- Assigned task:
Could you restate, exactly and with nothing added, the lines from the start of the data through the line that holds "In force with", leaving the pictures out?

___ Records supplied ___

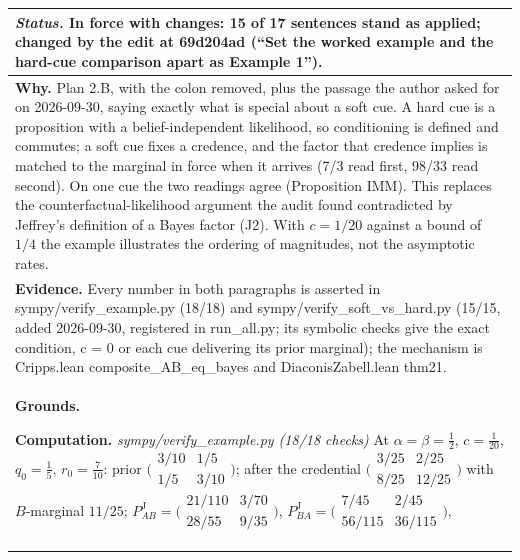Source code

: \documentclass[10pt]{article}
\theoremstyle{definition}
\newcommand{\PJ}{P^{\mathrm{J}}}
\newlength{\fullw}\setlength{\fullw}{25.9cm}
\begin{document}
{\begin{longtable}{|p{0.9cm}|p{12.2cm}|p{12.2cm}|}
\multicolumn{3}{|p{\fullw}|}{\textit{Status.} In force with changes: 15 of 17 sentences stand as applied; changed by the edit at 69d204ad (``Set the worked example and the hard-cue comparison apart as Example 1'').} \\ \hline
\multicolumn{3}{|p{\fullw}|}{\textbf{Why.} Plan 2.B, with the colon removed, plus the passage the author asked for on 2026-09-30, saying exactly what is special about a soft cue. A hard cue is a proposition with a belief-independent likelihood, so conditioning is defined and commutes; a soft cue fixes a credence, and the factor that credence implies is matched to the marginal in force when it arrives (7/3 read first, 98/33 read second). On one cue the two readings agree (Proposition IMM). This replaces the counterfactual-likelihood argument the audit found contradicted by Jeffrey's definition of a Bayes factor (J2). With $c=1/20$ against a bound of $1/4$ the example illustrates the ordering of magnitudes, not the asymptotic rates.} \\
\multicolumn{3}{|p{\fullw}|}{\textbf{Evidence.} Every number in both paragraphs is asserted in sympy/verify\_example.py (18/18) and sympy/verify\_soft\_vs\_hard.py (15/15, added 2026-09-30, registered in run\_all.py; its symbolic checks give the exact condition, c = 0 or each cue delivering its prior marginal); the mechanism is Cripps.lean composite\_AB\_eq\_bayes and DiaconisZabell.lean thm21.} \\ \hline
\multicolumn{3}{|p{\fullw}|}{\textbf{Grounds.}\par \textbf{Computation.} \textit{sympy/verify\_example.py (18/18 checks)} \newline At $\alpha=\beta=\tfrac12$, $c=\tfrac1{20}$, $q_0=\tfrac15$, $r_0=\tfrac7{10}$:
prior $\bigl(\begin{smallmatrix}3/10&1/5\\1/5&3/10\end{smallmatrix}\bigr)$; after the
credential $\bigl(\begin{smallmatrix}3/25&2/25\\8/25&12/25\end{smallmatrix}\bigr)$ with
$B$-marginal $11/25$;
$\PJ_{AB}=\bigl(\begin{smallmatrix}21/110&3/70\\28/55&9/35\end{smallmatrix}\bigr)$,
$\PJ_{BA}=\bigl(\begin{smallmatrix}7/45&2/45\\56/115&36/115\end{smallmatrix}\bigr)$,
}
\end{longtable}}
\end{document}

___

- Task solution:
Source code

: \documentclass[10pt]{article}
\theoremstyle{definition}
\newcommand{\PJ}{P^{\mathrm{J}}}
\newlength{\fullw}\setlength{\fullw}{25.9cm}
\begin{document}
{\begin{longtable}{|p{0.9cm}|p{12.2cm}|p{12.2cm}|}
\multicolumn{3}{|p{\fullw}|}{\textit{Status.} In force with changes: 15 of 17 sentences stand as applied; changed by the edit at 69d204ad (``Set the worked example and the hard-cue comparison apart as Example 1'').} \\ \hline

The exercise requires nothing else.